Let’s just say my first few runs weren’t quite so successful. No bother, my personality meant that everyone in the local vicinity and anyone watching any footage online would find it all highly amusing to watch an impatient English bloke lose his shit very loudly at himself. We’ve lent into these characters over the last few months and massively while we’ve been in the states. Liam’s the techy one with an engineer’s mind who can go down the most boring rabbit holes (in my opinion). Some listeners love that (and that’s awesome!) but I can only handle so much tech before I have to bring it back to the real world. Some people like that, some people don’t. It keeps things interesting and hopefully means we can have some incredibly diverse conversations. Either way, Liam is rational in his learning process and doesn’t get too emotional. I am the opposite, and the internal pressure I put on myself to be good at something usually comes out very vocally when I’m frustrated.

Anyway, back to the trip. Where was I?

The AWSI industry event itself brought three days of no wind at the Hood River event site. The incredible local weather systems meant 10/20 miles down the road there was wind to be found for the eager beaver shop-owners who were there to test kit for their next season’s sales, but that wasn’t why we were there. We were there to knuckle down and record some chats and give the brands a respite from having to talk about the same shit over and over again. Armed with an updated recording system and some handheld mic holders Liam had 3D printed the day before we flew out, we went off in search of some interesting folk from a list we’d hastily written up. Well, we succeeded and ended up having three massively busy days. We were blown away by the responses and far more than we had expected had heard of our little media outlet – and the ego started to grow. Thankfully we were brought crashing back to earth very quickly by the friends we made along the way – I’m talking about you, Dylan @kitepuertorico.

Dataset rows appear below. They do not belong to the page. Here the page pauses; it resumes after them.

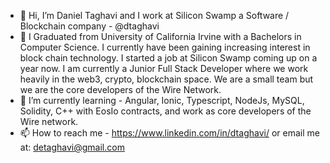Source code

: - 👋 Hi, I’m Daniel Taghavi and I work at Silicon Swamp a Software / Blockchain company - @dtaghavi
- 👀 I Graduated from University of California Irvine with a Bachelors in Computer Science. I currently have been gaining increasing interest
in block chain technology. I started a job at Silicon Swamp coming up on a year now. I am currently a Junior Full Stack Developer where we work heavily in the web3, crypto, blockchain space. We are a small team but we are the core developers of the Wire Network.
- 🌱 I’m currently learning - Angular, Ionic, Typescript, NodeJs, MySQL, Solidity, C++ with EosIo contracts, and work as core developers of the Wire network.
- 📫 How to reach me - https://www.linkedin.com/in/dtaghavi/ or email me at: detaghavi@gmail.com

<!---
dtaghavi/dtaghavi is a ✨ special ✨ repository because its `README.md` (this file) appears on your GitHub profile.
You can click the Preview link to take a look at your changes.
--->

We did ourselves proud and have come home with an army of recordings ready to drip feed over the coming weeks and months: Wieger and Jorrit from Appletree, Richard and Benoit from AFS, Roy and Karen of Kaohi leash fame – these are just some of the names we have in our audio bank – the list goes on and on.

It felt like multiple trips in one – AWSI hustling, post-event Hood River mooching, Adgate hospitality and Californian surf foil shenanigans. It’s been an amazing experience and Liam and I couldn’t be more grateful. We also really think there’s a niche to be exploited here in this industry we all love – we want to shove ourselves as far up into that niche as we can and bring you all the pivotal info you’re all craving! We may well be heading back to the UK just in time for winter, but we ready our 6mm hooded wetsuits with a renewed and refreshed vigour for our industry and these sports. Bring on the next stage of the SUP foil downwind journey!